今はそんなことができるとは思わないのだけれども、入管の収容施設内でお酒を造ろうとした人がいたそうだ。

もちろん、収容所の中では、お酒は持ち込むこともできない。したがって、これは密造酒だ。

製造法はというと、まず空いたペットボトルに水とバナナ、食パンを入れる。これらは収容所内の日常の食事などで容易に手に入るものだ。

そして、固く蓋を閉め、よく振って攪拌する。あとは、食パンの酵母が発酵を進めてくれるはず。
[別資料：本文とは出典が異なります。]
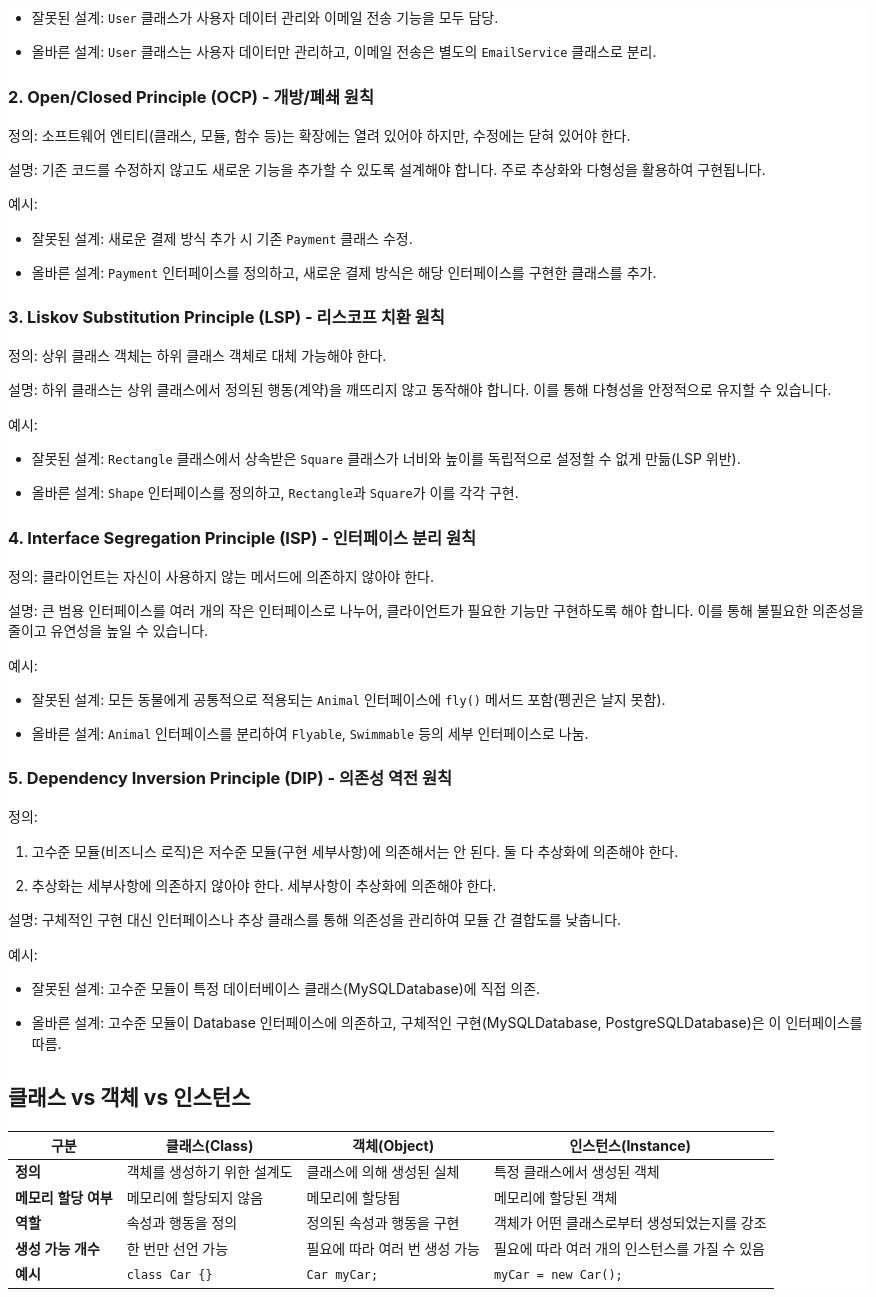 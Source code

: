 + 잘못된 설계: `User` 클래스가 사용자 데이터 관리와 이메일 전송 기능을 모두 담당.

+ 올바른 설계: `User` 클래스는 사용자 데이터만 관리하고, 이메일 전송은 별도의 `EmailService` 클래스로 분리.

### 2. Open/Closed Principle (OCP) - 개방/폐쇄 원칙

정의: 소프트웨어 엔티티(클래스, 모듈, 함수 등)는 확장에는 열려 있어야 하지만, 수정에는 닫혀 있어야 한다.

설명: 기존 코드를 수정하지 않고도 새로운 기능을 추가할 수 있도록 설계해야 합니다. 주로 추상화와 다형성을 활용하여 구현됩니다.

예시:

+ 잘못된 설계: 새로운 결제 방식 추가 시 기존 `Payment` 클래스 수정.

+ 올바른 설계: `Payment` 인터페이스를 정의하고, 새로운 결제 방식은 해당 인터페이스를 구현한 클래스를 추가.

### 3. Liskov Substitution Principle (LSP) - 리스코프 치환 원칙

정의: 상위 클래스 객체는 하위 클래스 객체로 대체 가능해야 한다.

설명: 하위 클래스는 상위 클래스에서 정의된 행동(계약)을 깨뜨리지 않고 동작해야 합니다. 이를 통해 다형성을 안정적으로 유지할 수 있습니다.

예시:

+ 잘못된 설계: `Rectangle` 클래스에서 상속받은 `Square` 클래스가 너비와 높이를 독립적으로 설정할 수 없게 만듦(LSP 위반).

+ 올바른 설계: `Shape` 인터페이스를 정의하고, `Rectangle`과 `Square`가 이를 각각 구현.

### 4. Interface Segregation Principle (ISP) - 인터페이스 분리 원칙

정의: 클라이언트는 자신이 사용하지 않는 메서드에 의존하지 않아야 한다.

설명: 큰 범용 인터페이스를 여러 개의 작은 인터페이스로 나누어, 클라이언트가 필요한 기능만 구현하도록 해야 합니다. 이를 통해 불필요한 의존성을 줄이고 유연성을 높일 수 있습니다.

예시:

+ 잘못된 설계: 모든 동물에게 공통적으로 적용되는 `Animal` 인터페이스에 `fly()` 메서드 포함(펭귄은 날지 못함).

+ 올바른 설계: `Animal` 인터페이스를 분리하여 `Flyable`, `Swimmable` 등의 세부 인터페이스로 나눔.

### 5. Dependency Inversion Principle (DIP) - 의존성 역전 원칙
정의:

1. 고수준 모듈(비즈니스 로직)은 저수준 모듈(구현 세부사항)에 의존해서는 안 된다. 둘 다 추상화에 의존해야 한다.

2. 추상화는 세부사항에 의존하지 않아야 한다. 세부사항이 추상화에 의존해야 한다.

설명: 구체적인 구현 대신 인터페이스나 추상 클래스를 통해 의존성을 관리하여 모듈 간 결합도를 낮춥니다.

예시:

+ 잘못된 설계: 고수준 모듈이 특정 데이터베이스 클래스(MySQLDatabase)에 직접 의존.

+ 올바른 설계: 고수준 모듈이 Database 인터페이스에 의존하고, 구체적인 구현(MySQLDatabase, PostgreSQLDatabase)은 이 인터페이스를 따름.

## 클래스 vs 객체 vs 인스턴스

| **구분**              | **클래스(Class)**                          | **객체(Object)**                          | **인스턴스(Instance)**                      |
|-----------------------|--------------------------------------------|-------------------------------------------|---------------------------------------------|
| **정의**              | 객체를 생성하기 위한 설계도                | 클래스에 의해 생성된 실체                  | 특정 클래스에서 생성된 객체                 |
| **메모리 할당 여부**   | 메모리에 할당되지 않음                     | 메모리에 할당됨                            | 메모리에 할당된 객체                         |
| **역할**              | 속성과 행동을 정의                         | 정의된 속성과 행동을 구현                  | 객체가 어떤 클래스로부터 생성되었는지를 강조 |
| **생성 가능 개수**     | 한 번만 선언 가능                          | 필요에 따라 여러 번 생성 가능              | 필요에 따라 여러 개의 인스턴스를 가질 수 있음|
| **예시**              | `class Car {}`                             | `Car myCar;`                              | `myCar = new Car();`                        |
密造者は、このペットボトルを布団の下などに隠し、ひたすら待つ。

ペットボトルはまるで、孵化を待つ卵のようだ。卵につきものの「天敵」だっている。入管の職員のことだ。そう、入管の職員の厳しい監視をくぐり抜けたペットボトルだけが、開かれる機会に恵まれるのだ。

緊張の一週間。

密造者は期待とともにペットボトルを取り出す。ついに酒が醸されたのだ。おお、胸熱! 蓋を開けるやいなや、泡とともに吹き出る! 液体が、ドロッとしたヤツが、つまり、ゲロみたいなヤツが。

飲めたもんじゃねえ!

飲めたもんじゃねえが、密かな自由の味だけは何とか口にできたってわけで。